SOURCE MATERIAL –
Content starts

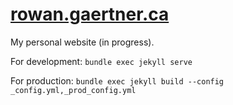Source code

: # [rowan.gaertner.ca](https://rowan.gaertner.ca/)
My personal website (in progress).

For development:
`bundle exec jekyll serve`

For production:
`bundle exec jekyll build --config _config.yml,_prod_config.yml`
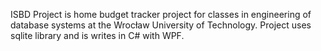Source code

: ISBD Project is home budget tracker project for classes in engineering of database systems at the Wrocław University of Technology.
Project uses sqlite library and is writes in C# with WPF.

Content ends

WORK TO BE COMPLETED – In the listing above, find each line with "exec" and copy it.

TASK RESULT –
`bundle exec jekyll serve`
`bundle exec jekyll build --config _config.yml,_prod_config.yml`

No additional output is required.